DATA PROVIDED -

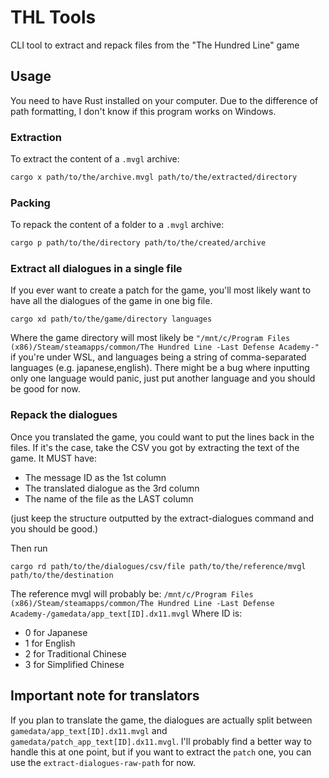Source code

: # THL Tools

CLI tool to extract and repack files from the "The Hundred Line" game

## Usage

You need to have Rust installed on your computer. Due to the difference of path formatting, I don't know if this program works on Windows.

### Extraction

To extract the content of a `.mvgl` archive:
```sh
cargo x path/to/the/archive.mvgl path/to/the/extracted/directory
```

### Packing

To repack the content of a folder to a `.mvgl` archive:
```sh
cargo p path/to/the/directory path/to/the/created/archive
```

### Extract all dialogues in a single file

If you ever want to create a patch for the game, you'll most likely want to have all the dialogues of the game in one big file.
```
cargo xd path/to/the/game/directory languages
```
Where the game directory will most likely be `"/mnt/c/Program Files (x86)/Steam/steamapps/common/The Hundred Line -Last Defense Academy-"` if you're under WSL, and languages being a string of comma-separated languages (e.g. japanese,english).
There might be a bug where inputting only one language would panic, just put another language and you should be good for now.

### Repack the dialogues

Once you translated the game, you could want to put the lines back in the files. If it's the case, take the CSV you got by extracting the text of the game.
It MUST have:
- The message ID as the 1st column
- The translated dialogue as the 3rd column
- The name of the file as the LAST column

(just keep the structure outputted by the extract-dialogues command and you should be good.)

Then run
```
cargo rd path/to/the/dialogues/csv/file path/to/the/reference/mvgl path/to/the/destination
```
The reference mvgl will probably be: `/mnt/c/Program Files (x86)/Steam/steamapps/common/The Hundred Line -Last Defense Academy-/gamedata/app_text[ID].dx11.mvgl`
Where ID is:
- 0 for Japanese
- 1 for English
- 2 for Traditional Chinese
- 3 for Simplified Chinese

## Important note for translators

If you plan to translate the game, the dialogues are actually split between `gamedata/app_text[ID].dx11.mvgl` and `gamedata/patch_app_text[ID].dx11.mvgl`.
I'll probably find a better way to handle this at one point, but if you want to extract the `patch` one, you can use the `extract-dialogues-raw-path` for now.
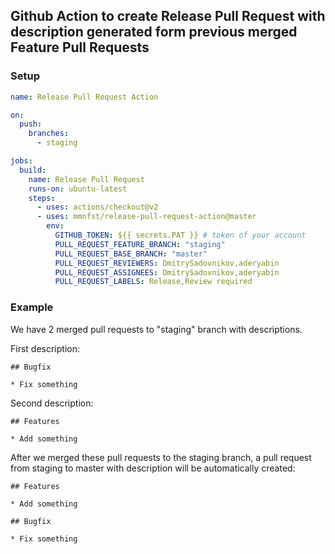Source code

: ## Github Action to create Release Pull Request with description generated form previous merged Feature Pull Requests

### Setup

```yaml
name: Release Pull Request Action

on:
  push:
    branches:
      - staging

jobs:
  build:
    name: Release Pull Request
    runs-on: ubuntu-latest
    steps:
      - uses: actions/checkout@v2
      - uses: mmnfst/release-pull-request-action@master
        env:
          GITHUB_TOKEN: ${{ secrets.PAT }} # token of your account
          PULL_REQUEST_FEATURE_BRANCH: "staging"
          PULL_REQUEST_BASE_BRANCH: "master"
          PULL_REQUEST_REVIEWERS: DmitrySadovnikov,aderyabin
          PULL_REQUEST_ASSIGNEES: DmitrySadovnikov,aderyabin
          PULL_REQUEST_LABELS: Release,Review required
```

### Example

We have 2 merged pull requests to "staging" branch with descriptions.

First description:

```
## Bugfix

* Fix something
```

Second description:

```
## Features

* Add something
```

After we merged these pull requests to the staging branch, a pull request from staging to master with description will be automatically created:

```
## Features

* Add something

## Bugfix

* Fix something
```
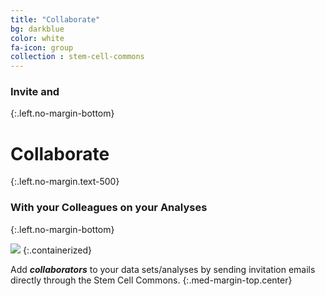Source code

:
 ```yaml
---
title: "Collaborate"
bg: darkblue
color: white
fa-icon: group
collection : stem-cell-commons
---
```


### Invite and
{:.left.no-margin-bottom}

# Collaborate
{:.left.no-margin.text-500}

### With your Colleagues on your Analyses
{:.left.no-margin-bottom}

<img src="{{ 'img/screen-collaborate.png' | relative_url }}" />
{:.containerized}

Add **_collaborators_** to your data sets/analyses by sending invitation emails directly through the Stem Cell Commons.
{:.med-margin-top.center}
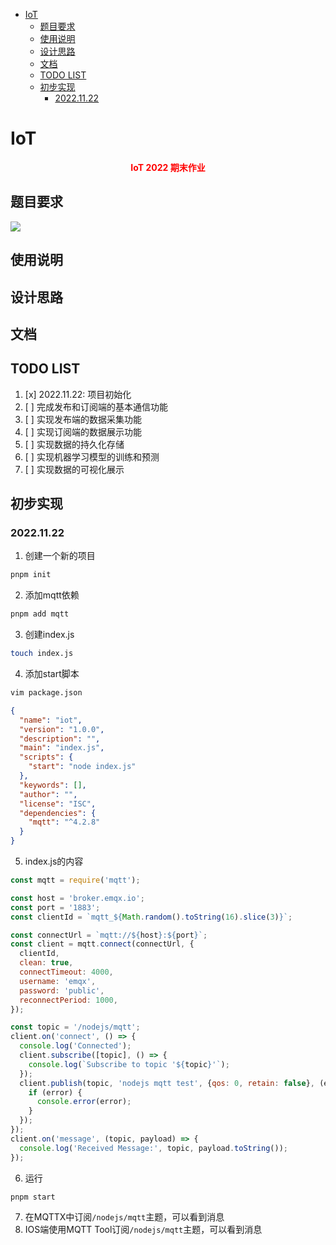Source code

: - [IoT](#iot)
  - [题目要求](#题目要求)
  - [使用说明](#使用说明)
  - [设计思路](#设计思路)
  - [文档](#文档)
  - [TODO LIST](#todo-list)
  - [初步实现](#初步实现)
    - [2022.11.22](#20221122)


# IoT

<center>
    <font color=red>
        <b>
            IoT 2022 期末作业
        </b>
    </font>
</center>

## 题目要求
![](https://s2.loli.net/2022/11/23/bG6KIHuwzZU92e5.png)

## 使用说明

## 设计思路

## 文档

## TODO LIST
1. [x] 2022.11.22: 项目初始化
2. [ ] 完成发布和订阅端的基本通信功能
3. [ ] 实现发布端的数据采集功能
4. [ ] 实现订阅端的数据展示功能
5. [ ] 实现数据的持久化存储
6. [ ] 实现机器学习模型的训练和预测
7. [ ] 实现数据的可视化展示
## 初步实现

### 2022.11.22
1. 创建一个新的项目
```zsh
pnpm init
```
    
2. 添加mqtt依赖
```zsh
pnpm add mqtt
```

3. 创建index.js
```zsh
touch index.js
```

4. 添加start脚本 
```zsh
vim package.json
```

```json
{
  "name": "iot",
  "version": "1.0.0",
  "description": "",
  "main": "index.js",
  "scripts": {
    "start": "node index.js"
  },
  "keywords": [],
  "author": "",
  "license": "ISC",
  "dependencies": {
    "mqtt": "^4.2.8"
  }
}
```

5. index.js的内容
```js
const mqtt = require('mqtt');

const host = 'broker.emqx.io';
const port = '1883';
const clientId = `mqtt_${Math.random().toString(16).slice(3)}`;

const connectUrl = `mqtt://${host}:${port}`;
const client = mqtt.connect(connectUrl, {
  clientId,
  clean: true,
  connectTimeout: 4000,
  username: 'emqx',
  password: 'public',
  reconnectPeriod: 1000,
});

const topic = '/nodejs/mqtt';
client.on('connect', () => {
  console.log('Connected');
  client.subscribe([topic], () => {
    console.log(`Subscribe to topic '${topic}'`);
  });
  client.publish(topic, 'nodejs mqtt test', {qos: 0, retain: false}, (error) => {
    if (error) {
      console.error(error);
    }
  });
});
client.on('message', (topic, payload) => {
  console.log('Received Message:', topic, payload.toString());
});
```

6. 运行
```zsh
pnpm start
```

7. 在MQTTX中订阅`/nodejs/mqtt`主题，可以看到消息
8. IOS端使用MQTT Tool订阅`/nodejs/mqtt`主题，可以看到消息
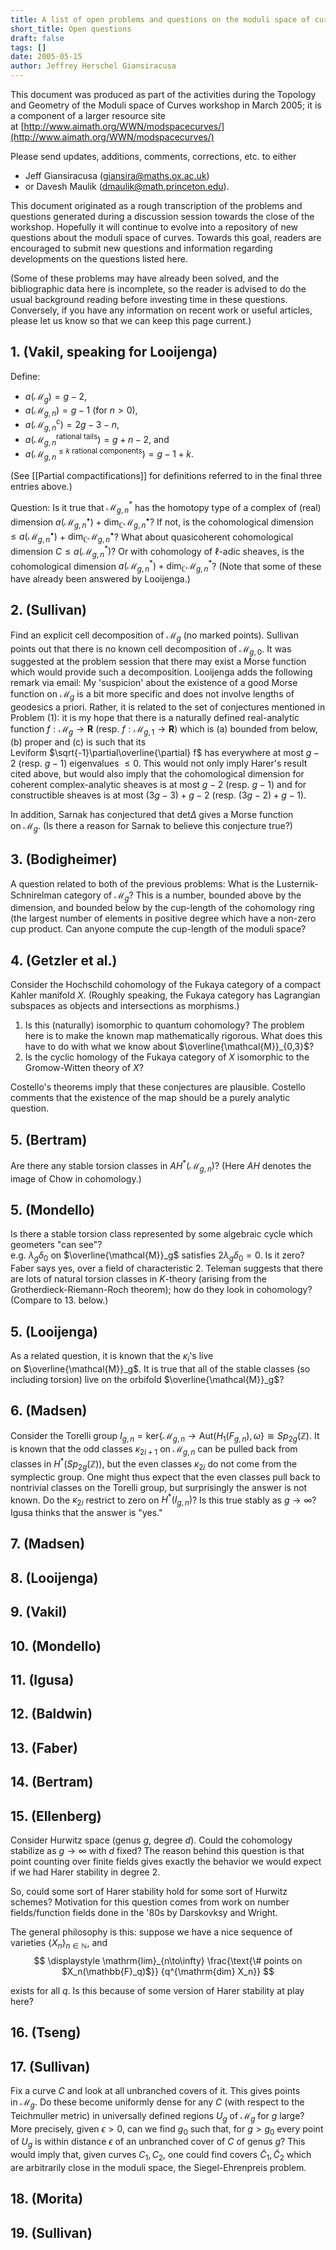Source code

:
 ```yaml
---
title: A list of open problems and questions on the moduli space of curves
short_title: Open questions
draft: false
tags: []
date: 2005-05-15
author: Jeffrey Herschel Giansiracusa
---
```


This document was produced as part of the activities during the Topology and Geometry of the Moduli space of Curves workshop in March 2005; it is a component of a larger resource site at [http://www.aimath.org/WWN/modspacecurves/](http://www.aimath.org/WWN/modspacecurves/)

Please send updates, additions, comments, corrections, etc. to either
- Jeff Giansiracusa ([giansira@maths.ox.ac.uk](mailto:giansira@maths.ox.ac.uk))
- or Davesh Maulik ([dmaulik@math.princeton.edu](mailto:dmaulik@math.princeton.edu)).

This document originated as a rough transcription of the problems and questions generated during a discussion session towards the close of the workshop. Hopefully it will continue to evolve into a repository of new questions about the moduli space of curves. Towards this goal, readers are encouraged to submit new questions and information regarding developments on the questions listed here.

(Some of these problems may have already been solved, and the bibliographic data here is incomplete, so the reader is advised to do the usual background reading before investing time in these questions. Conversely, if you have any information on recent work or useful articles, please let us know so that we can keep this page current.)

## 1. (Vakil, speaking for Looijenga)

Define:
- $a(\mathcal{M}_g) = g - 2$,
- $a(\mathcal{M}_{g,n}) = g - 1$ (for $n > 0$),
- $a(\mathcal{M}^c_{g,n}) = 2g - 3 - n$,
- $a(\mathcal{M}_{g,n}^\text{rational tails}) = g + n - 2$, and
- $a(\mathcal{M}_{g,n}^{\leq k \text{ rational components}}) = g - 1 + k$.

(See [[Partial compactifications]] for definitions referred to in the final three entries above.)

Question: Is it true that $\mathcal{M}_{g,n}^*$ has the homotopy type of a complex of (real) dimension $a(\mathcal{M}_{g,n}^\bullet) + \dim_\mathbb{C} \mathcal{M}_{g,n}^\bullet$? If not, is the cohomological dimension $\leq a(\mathcal{M}_{g,n}^\bullet)$ + $\dim_\mathbb{C} \mathcal{M}_{g,n}^\bullet$? What about quasicoherent cohomological dimension $C \leq a(\mathcal{M}_{g,n}^*)$? Or with cohomology of $\ell$-adic sheaves, is the cohomological dimension $a(\mathcal{M}_{g,n}^*) + \dim_\mathbb{C} \mathcal{M}_{g,n}^*$? (Note that some of these have already been answered by Looijenga.)

## 2. (Sullivan)

Find an explicit cell decomposition of $\mathcal{M}_g$ (no marked points). Sullivan points out that there is no known cell decomposition of $\mathcal{M}_{g,0}$. It was suggested at the problem session that there may exist a Morse function which would provide such a decomposition. Looijenga adds the following remark via email: My 'suspicion' about the existence of a good Morse function on $\mathcal{M}_g$ is a bit more specific and does not involve lengths of geodesics a priori. Rather, it is related to the set of conjectures mentioned in Problem (1): it is my hope that there is a naturally defined real-analytic function $f:\mathcal{M}_g\to \mathbf{R}$ (resp. $f:\mathcal{M}_{g,1}\to \mathbf{R}$) which is (a) bounded from below, (b) proper and (c) is such that its Leviform $\sqrt{-1}\partial\overline{\partial} f$ has everywhere at most $g - 2$ (resp. $g-1$) eigenvalues $\leq 0$. This would not only imply Harer's result cited above, but would also imply that the cohomological dimension for coherent complex-analytic sheaves is at most $g-2$ (resp. $g-1$) and for constructible sheaves is at most $(3g - 3) + g - 2$ (resp. $(3g-2)+g-1$).

In addition, Sarnak has conjectured that $\mathrm{det} \Delta$ gives a Morse function on $\mathcal{M}_g$. (Is there a reason for Sarnak to believe this conjecture true?)

## 3. (Bodigheimer)

A question related to both of the previous problems: What is the Lusternik-Schnirelman category of $\mathcal{M}_g$? This is a number, bounded above by the dimension, and bounded below by the cup-length of the cohomology ring (the largest number of elements in positive degree which have a non-zero cup product. Can anyone compute the cup-length of the moduli space?

## 4. (Getzler et al.)

Consider the Hochschild cohomology of the Fukaya category of a compact Kahler manifold $X$. (Roughly speaking, the Fukaya category has Lagrangian subspaces as objects and intersections as morphisms.)

1. Is this (naturally) isomorphic to quantum cohomology? The problem here is to make the known map mathematically rigorous. What does this have to do with what we know about $\overline{\mathcal{M}}_{0,3}$?
2. Is the cyclic homology of the Fukaya category of $X$ isomorphic to the Gromow-Witten theory of $X$?

Costello's theorems imply that these conjectures are plausible. Costello comments that the existence of the map should be a purely analytic question.

## 5. (Bertram)

Are there any stable torsion classes in $AH^*(\mathcal{M}_{g,n})$? (Here $AH$ denotes the image of Chow in cohomology.)

## 5. (Mondello)

Is there a stable torsion class represented by some algebraic cycle which geometers "can see"? e.g. $\lambda_g
\delta_0$ on $\overline{\mathcal{M}}_g$ satisfies $2\lambda_g \delta_0=0$. Is it zero? Faber says yes, over a field of characteristic 2. Teleman suggests that there are lots of natural torsion classes in $K$-theory (arising from the Grotherdieck-Riemann-Roch theorem); how do they look in cohomology? (Compare to 13. below.)

## 5. (Looijenga)

As a related question, it is known that the $\kappa_i$'s live on $\overline{\mathcal{M}}_g$. It is true that all of the stable classes (so including torsion) live on the orbifold $\overline{\mathcal{M}}_g$?

## 6. (Madsen)

Consider the Torelli group $I_{g,n} = \mathrm{ker}\{
\mathcal{M}_{g,n} \to \mathrm{Aut}(H_1(F_{g,n}),\omega\} \cong
Sp_{2g}(\mathbb{Z})$. It is known that the odd classes $\kappa_{2i+1}$ on $\mathcal{M}_{g,n}$ can be pulled back from classes in $H^*(Sp_{2g}(\mathbb{Z}))$, but the even classes $\kappa_{2i}$ do not come from the symplectic group. One might thus expect that the even classes pull back to nontrivial classes on the Torelli group, but surprisingly the answer is not known. Do the $\kappa_{2i}$ restrict to zero on $H^*(I_{g,n})$? Is this true stably as $g \to \infty$? Igusa thinks that the answer is "yes."

## 7. (Madsen)

## 8. (Looijenga)

## 9. (Vakil)

## 10. (Mondello)

## 11. (Igusa)

## 12. (Baldwin)

## 13. (Faber)

## 14. (Bertram)

## 15. (Ellenberg)

Consider Hurwitz space (genus $g$, degree $d$). Could the cohomology stabilize as $g \to \infty$ with $d$ fixed? The reason behind this question is that point counting over finite fields gives exactly the behavior we would expect if we had Harer stability in degree 2.

So, could some sort of Harer stability hold for some sort of Hurwitz schemes? Motivation for this question comes from work on number fields/function fields done in the '80s by Darskovksy and Wright.

The general philosophy is this: suppose we have a nice sequence of varieties $\{X_n\}_{n\in \mathbb{N}}$, and
$$
\displaystyle \mathrm{lim}_{n\to\infty} \frac{\text{\#  points on $X_n(\mathbb{F}_q)$}}
{q^{\mathrm{dim} X_n}}
$$

exists for all $q$. Is this because of some version of Harer stability at play here?

## 16. (Tseng)

## 17. (Sullivan)

Fix a curve $C$ and look at all unbranched covers of it. This gives points in $\mathcal{M}_g$. Do these become uniformly dense for any $C$ (with respect to the Teichmuller metric) in universally defined regions $U_{g}$ of $\mathcal{M}_g$ for $g$ large? More precisely, given $\epsilon > 0$, can we find $g_{0}$ such that, for $g > g_{0}$ every point of $U_{g}$ is within distance $\epsilon$ of an unbranched cover of $C$ of genus $g$? This would imply that, given curves $C_1,C_2$, one could find covers $\tilde{C}_1,\tilde{C}_2$ which are arbitrarily close in the moduli space, the Siegel-Ehrenpreis problem.

## 18. (Morita)

## 19. (Sullivan)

TASK ITEM - Look through the data and gather every line with the string "staging" in it.

TASK RESPONSE -
      - staging
          PULL_REQUEST_FEATURE_BRANCH: "staging"
We have 2 merged pull requests to "staging" branch with descriptions.
After we merged these pull requests to the staging branch, a pull request from staging to master with description will be automatically created:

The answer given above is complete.